We assess with high confidence that the GRU relayed material it acquired from the DNC and senior Democratic officials to WikiLeaks.
Only one high confidence assessment that is a bombshell: that the campaign was ordered by Putin directly. The only of assessment with high confidence is providing the material to Wikileaks, which was assumed. Disappointment on the lack of any assessment at all on affect of Russian actions on the outcome of the election.
We assess with high confidence that Russian President Vladimir Putin ordered an influence campaign in 2016 aimed at the US presidential election, the consistent goals of which were to undermine public faith in the US democratic process, denigrate Secretary Clinton, and harm her electability and potential presidency. We further assess [NOT "with high confidence] Putin and the Russian Government developed a clear preference for President-elect Trump. When it appeared to Moscow that Secretary Clinton was likely to win the election, the Russian influence campaign then focused on undermining her expected presidency.
...
We also assess Putin and the Russian Government aspired to help President-elect Trump’s election chances when possible by discrediting Secretary Clinton and publicly contrasting her unfavorably to him. All three agencies agree with this judgment. CIA and FBI have high confidence in this judgment; NSA has moderate confidence. [This is a complex assessment. I have double-highlighted "aspired" because, as bad as the aspiration is the money shot is "Was their aspiration realized?, i.e. DID they affect the election outcome? They do not "assess" whether the election was in fact affected by Russian aspirations.

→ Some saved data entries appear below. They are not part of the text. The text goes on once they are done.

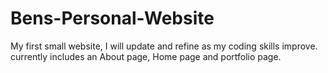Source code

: # Bens-Personal-Website
My first small website, I will update and refine as my coding skills improve.
currently includes an About page, Home page and portfolio page.
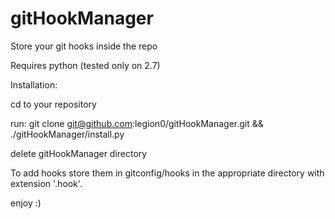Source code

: gitHookManager
==============

Store your git hooks inside the repo

Requires python (tested only on 2.7)

Installation:

cd to your repository

run: git clone git@github.com:legion0/gitHookManager.git && ./gitHookManager/install.py

delete gitHookManager directory


To add hooks store them in gitconfig/hooks in the appropriate directory with extension '.hook'.

enjoy :)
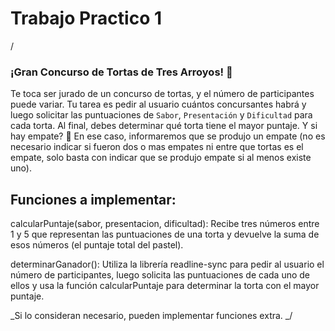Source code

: # Trabajo Practico 1

/

### ¡Gran Concurso de Tortas de Tres Arroyos! 🎂

Te toca ser jurado de un concurso de tortas, y el número de participantes puede variar.
Tu tarea es pedir al usuario cuántos concursantes habrá y luego solicitar las puntuaciones de `Sabor`, `Presentación` y `Dificultad` para cada torta.
Al final, debes determinar qué torta tiene el mayor puntaje. Y si hay empate? 🤔 En ese caso, informaremos que se produjo un empate
(no es necesario indicar si fueron dos o mas empates ni entre que tortas es el empate, solo basta con indicar que se produjo empate si al menos existe uno).

## Funciones a implementar:

calcularPuntaje(sabor, presentacion, dificultad):
Recibe tres números entre 1 y 5 que representan las puntuaciones de una torta y devuelve la suma de esos números (el puntaje total del pastel).

determinarGanador():
Utiliza la librería readline-sync para pedir al usuario el número de participantes,
luego solicita las puntuaciones de cada uno de ellos y usa la función calcularPuntaje para determinar la torta con el mayor puntaje.

_Si lo consideran necesario, pueden implementar funciones extra.
_/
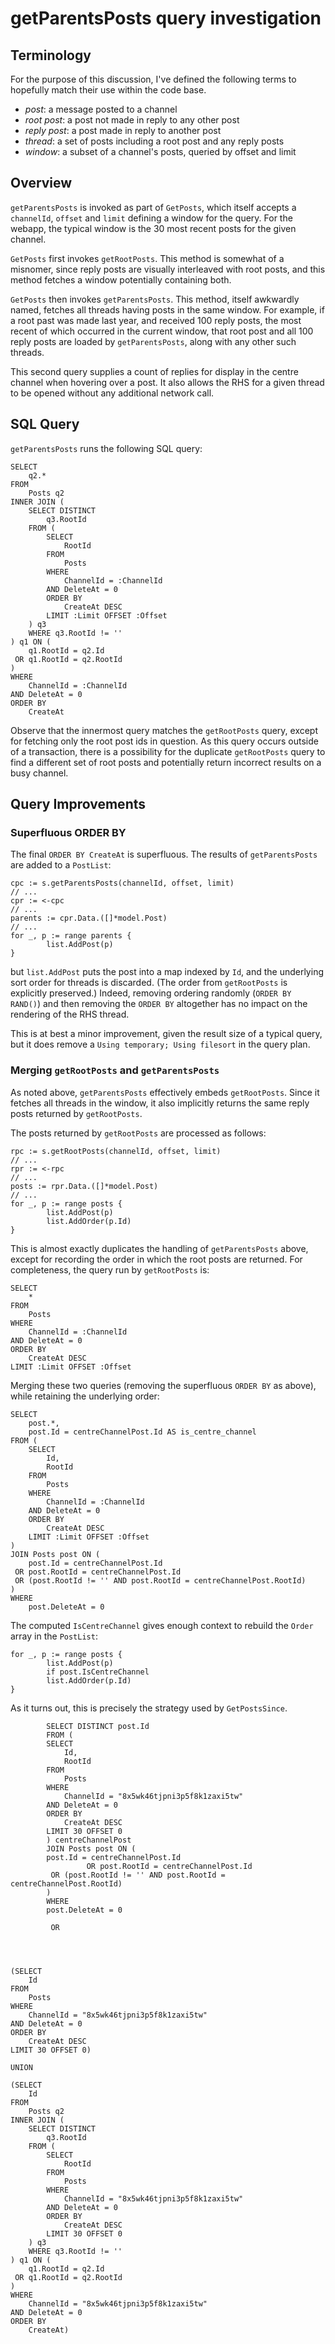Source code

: # getParentsPosts query investigation

## Terminology

For the purpose of this discussion, I've defined the following terms to hopefully match their use
within the code base.

* *post*: a message posted to a channel
* *root post*: a post not made in reply to any other post
* *reply post*: a post made in reply to another post
* *thread*: a set of posts including a root post and any reply posts
* *window*: a subset of a channel's posts, queried by offset and limit

## Overview

`getParentsPosts` is invoked as part of `GetPosts`, which itself accepts a `channelId`, `offset` 
and `limit` defining a window for the query. For the webapp, the typical window is the 30 most
recent posts for the given channel.

`GetPosts` first invokes `getRootPosts`. This method is somewhat of a misnomer, since reply posts
are visually interleaved with root posts, and this method fetches a window potentially containing 
both.

`GetPosts` then invokes `getParentsPosts`. This method, itself awkwardly named, fetches all threads
having posts in the same window. For example, if a root past was made last year, and received
100 reply posts, the most recent of which occurred in the current window, that root post and all 
100 reply posts are loaded by `getParentsPosts`, along with any other such threads.

This second query supplies a count of replies for display in the centre channel when hovering 
over a post. It also allows the RHS for a given thread to be opened without any additional 
network call.

## SQL Query

`getParentsPosts` runs the following SQL query:

    SELECT
        q2.*
    FROM
        Posts q2
    INNER JOIN (
        SELECT DISTINCT
            q3.RootId
        FROM (
            SELECT
                RootId
            FROM
                Posts
            WHERE
                ChannelId = :ChannelId
            AND DeleteAt = 0
            ORDER BY 
                CreateAt DESC
            LIMIT :Limit OFFSET :Offset
        ) q3
        WHERE q3.RootId != ''
    ) q1 ON (
        q1.RootId = q2.Id 
     OR q1.RootId = q2.RootId
    )
    WHERE
        ChannelId = :ChannelId
    AND DeleteAt = 0
    ORDER BY 
        CreateAt

Observe that the innermost query matches the `getRootPosts` query, except for fetching only the
root post ids in question. As this query occurs outside of a transaction, there is a possibility 
for the duplicate `getRootPosts` query to find a different set of root posts and potentially return 
incorrect results on a busy channel.

## Query Improvements

### Superfluous ORDER BY

The final `ORDER BY CreateAt` is superfluous. The results of `getParentsPosts` are added to a 
`PostList`:

    cpc := s.getParentsPosts(channelId, offset, limit)
    // ...
    cpr := <-cpc
    // ... 
    parents := cpr.Data.([]*model.Post)
    // ...
    for _, p := range parents {
            list.AddPost(p)
    }

but `list.AddPost` puts the post into a map indexed by `Id`, and the underlying sort order for
threads is discarded. (The order from `getRootPosts` is explicitly preserved.) Indeed, removing 
ordering randomly (`ORDER BY RAND()`) and then removing the `ORDER BY` altogether has no impact on 
the rendering of the RHS thread.

This is at best a minor improvement, given the result size of a typical query, but it does remove
a `Using temporary; Using filesort` in the query plan.

### Merging `getRootPosts` and `getParentsPosts`

As noted above, `getParentsPosts` effectively embeds `getRootPosts`. Since it fetches all threads
in the window, it also implicitly returns the same reply posts returned by `getRootPosts`. 

The posts returned by `getRootPosts` are processed as follows:

    rpc := s.getRootPosts(channelId, offset, limit)
    // ...
    rpr := <-rpc
    // ...
    posts := rpr.Data.([]*model.Post)
    // ...
    for _, p := range posts {
            list.AddPost(p)
            list.AddOrder(p.Id)
    }

This is almost exactly duplicates the handling of `getParentsPosts` above, except for recording
the order in which the root posts are returned. For completeness, the query run by `getRootPosts`
is:

    SELECT 
        * 
    FROM 
        Posts 
    WHERE 
        ChannelId = :ChannelId 
    AND DeleteAt = 0 
    ORDER BY 
        CreateAt DESC 
    LIMIT :Limit OFFSET :Offset

Merging these two queries (removing the superfluous `ORDER BY` as above), while retaining the 
underlying order:
   
    SELECT
        post.*,
        post.Id = centreChannelPost.Id AS is_centre_channel
    FROM (
        SELECT
            Id,
            RootId
        FROM
            Posts
        WHERE
            ChannelId = :ChannelId
        AND DeleteAt = 0
        ORDER BY 
            CreateAt DESC
        LIMIT :Limit OFFSET :Offset
    )
    JOIN Posts post ON (
        post.Id = centreChannelPost.Id
     OR post.RootId = centreChannelPost.Id
     OR (post.RootId != '' AND post.RootId = centreChannelPost.RootId)
    )
    WHERE
        post.DeleteAt = 0

The computed `IsCentreChannel` gives enough context to rebuild the `Order` array in the `PostList`:

    for _, p := range posts {
            list.AddPost(p)
            if post.IsCentreChannel
            list.AddOrder(p.Id)
    }


As it turns out, this is precisely the strategy used by `GetPostsSince`.





		    SELECT DISTINCT post.Id
		    FROM (
			SELECT
			    Id,
			    RootId
			FROM
			    Posts
			WHERE
			    ChannelId = "8x5wk46tjpni3p5f8k1zaxi5tw"
			AND DeleteAt = 0
			ORDER BY 
			    CreateAt DESC
			LIMIT 30 OFFSET 0
		    ) centreChannelPost
		    JOIN Posts post ON (
			post.Id = centreChannelPost.Id
                     OR post.RootId = centreChannelPost.Id
		     OR (post.RootId != '' AND post.RootId = centreChannelPost.RootId)
		    )
		    WHERE
			post.DeleteAt = 0

		     OR 




    (SELECT 
        Id
    FROM 
        Posts 
    WHERE 
        ChannelId = "8x5wk46tjpni3p5f8k1zaxi5tw" 
    AND DeleteAt = 0 
    ORDER BY 
        CreateAt DESC 
    LIMIT 30 OFFSET 0)

    UNION

    (SELECT
        Id
    FROM
        Posts q2
    INNER JOIN (
        SELECT DISTINCT
            q3.RootId
        FROM (
            SELECT
                RootId
            FROM
                Posts
            WHERE
                ChannelId = "8x5wk46tjpni3p5f8k1zaxi5tw"
            AND DeleteAt = 0
            ORDER BY 
                CreateAt DESC
            LIMIT 30 OFFSET 0
        ) q3
        WHERE q3.RootId != ''
    ) q1 ON (
        q1.RootId = q2.Id 
     OR q1.RootId = q2.RootId
    )
    WHERE
        ChannelId = "8x5wk46tjpni3p5f8k1zaxi5tw"
    AND DeleteAt = 0
    ORDER BY 
        CreateAt)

Here also, for the first time, and for the only time that I have seen in this careful but partial read of the report, we have a split on this "three-judge panel": All three issue concurring opinions on the lower standard, "We assess," on Russian aspirations but two, CIA and FBI, assess "with high confidence," while the third, NSA, assesses with the lower standard of "moderate confidence," the first instance of that standard also. "Moderate" seems to be (but maybe isn't) a smidgen more than "assess."{
...[W]e assess the Kremlin sought to advance its longstanding desire to undermine the US-led liberal democratic order, the promotion of which Putin and other senior Russian leaders view as a threat to Russia and Putin’s regime.

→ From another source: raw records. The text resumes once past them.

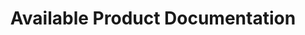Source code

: ---
publish: false
title: Available Product Documentation
layout: list-products.html
products:
  - title: EMDK For Android
    description: Java sample projects using EMDK API's, Data Capture, Profile Manager, etc.
    url: /emdk-for-android/4-0/guide/about
    image: /images/products/emdk-for-android.png
    btn-text: Latest Docs
    sections:
      - title: Getting Started
        url: /emdk-for-android/4-0/guide/gettingstarted
      - title: Tutorials
        url: /emdk-for-android/4-0/tutorial/
      - title: Samples
        url: /emdk-for-android/4-0/samples
      - title: Guides
        url: /emdk-for-android/4-0/guide/programming-guides
      - title: Profile Manager
        url: /emdk-for-android/4-0/guide/profile-manager-guides
      - title: APIs
        url: /emdk-for-android/4-0/api
    versions:
      - url: emdk-for-android/4-0/guide/about/
        menu: "4.0"
      - url: /emdk-for-android/3-1/guide/about/
        menu: "3.1"
  - title: EMDK For Xamarin
    description: Use C# API's like Data Capture, Profile Manager to build Android applications for Zebra Devices.
    url: /emdk-for-xamarin/1-0/guide/about
    btn-text: Latest Docs
    image: /images/products/emdk-for-xamarin.jpg
    sections:
      - title: Getting Started
        url: /emdk-for-xamarin/1-0/guide/gettingstarted
      - title: Tutorials
        url: /emdk-for-xamarin/1-0/tutorial/
      - title: Samples
        url: /emdk-for-xamarin/1-0/samples
      - title: Profile Manager
        url: /emdk-for-xamarin/1-0/guide/profile-manager-guides
      - title: APIs
        url: /emdk-for-xamarin/1-0/api
    versions:
      - url: emdk-for-xamarin/1-0/guide/about/
        menu: "1.0"
  - title: StageNow
    description: The easy way to stage Zebra Technologies' Android-based mobile computers.
    url: /stagenow/2-2/about
    btn-text: Latest Guides
    image: /images/products/stagenow.png
    sections:
      - title: Getting Started 
        url: /stagenow/2-2/gettingstarted
      - title: Profiles
        url: /stagenow/2-2/stagingprofiles
      - title: Profile Wizards
        url: /stagenow/2-2/ProfileWizards
      - title: Settings
        url: /stagenow/2-2/settingconfig
      - title: Setting Types
        url: /stagenow/2-2/settingtypes
      - title: Device Staging
        url: /stagenow/2-2/stageclient
  - title: Enterprise Home Screen
    description: Lorem ipsum dolor sit amet, consectetur adipisicing elit, sed do eiusmod
    url: /ehs/2-3/guide/about
    image: http://placehold.it/350x150
    btn-text: Latest Docs
    sections:
      - title: Getting Started
        url: /ehs/2-3/guide/gettingstarted
      - title: Tutorials
        url: /ehs/2-3/tutorial/
      - title: Guides
        url: /ehs/2-3/guide/programming-guides
      

---
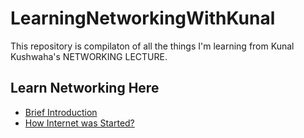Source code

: # LearningNetworkingWithKunal
This repository is compilaton of all the things I'm learning from  Kunal Kushwaha's NETWORKING LECTURE. 


## Learn Networking Here
- [Brief Introduction](/01_introduction/introduction.md)
- [How Internet was Started?](/02_how_internet_was_started/internetstarted.md)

[There is NO "We assess" clause preceding the following, which I find weird.] Putin most likely wanted to discredit Secretary Clinton because he has publicly blamed her since 2011 for inciting mass protests against his regime in late 2011 and early 2012, and because he holds a grudge for comments he almost certainly saw as disparaging him.
We assess Putin, his advisers, and the Russian Government developed a clear preference for President-elect Trump over Secretary Clinton.
...
We assess the influence campaign aspired to help President-elect Trump’s chances of victory when possible by discrediting Secretary Clinton and publicly contrasting her unfavorably to the President-elect. When it appeared to Moscow that Secretary Clinton was likely to win the presidency the Russian influence campaign focused more on undercutting Secretary Clinton’s legitimacy and crippling her presidency from its start, including by impugning the fairness of the election.
...
We assess Russian intelligence services collected against the US primary campaigns, think tanks, and lobbying groups they viewed as likely to shape future US policies. In July 2015, Russian intelligence gained access to Democratic National Committee (DNC) networks and maintained that access until at least June 2016.
...
We assess with high confidence that the GRU used the Guccifer 2.0 persona, DCLeaks.com, and WikiLeaks to release US victim data obtained in'cyber operations publicly and in exclusives to media outlets.
We assess with high confidence that the GRU relayed material it acquired from the DNC and senior Democratic officials to WikiLeaks.
Only one high confidence assessment that is a bombshell: that the campaign was ordered by Putin directly. The only of assessment with high confidence is providing the material to Wikileaks, which was assumed. Disappointment on the lack of any assessment at all on affect of Russian actions on the outcome of the election.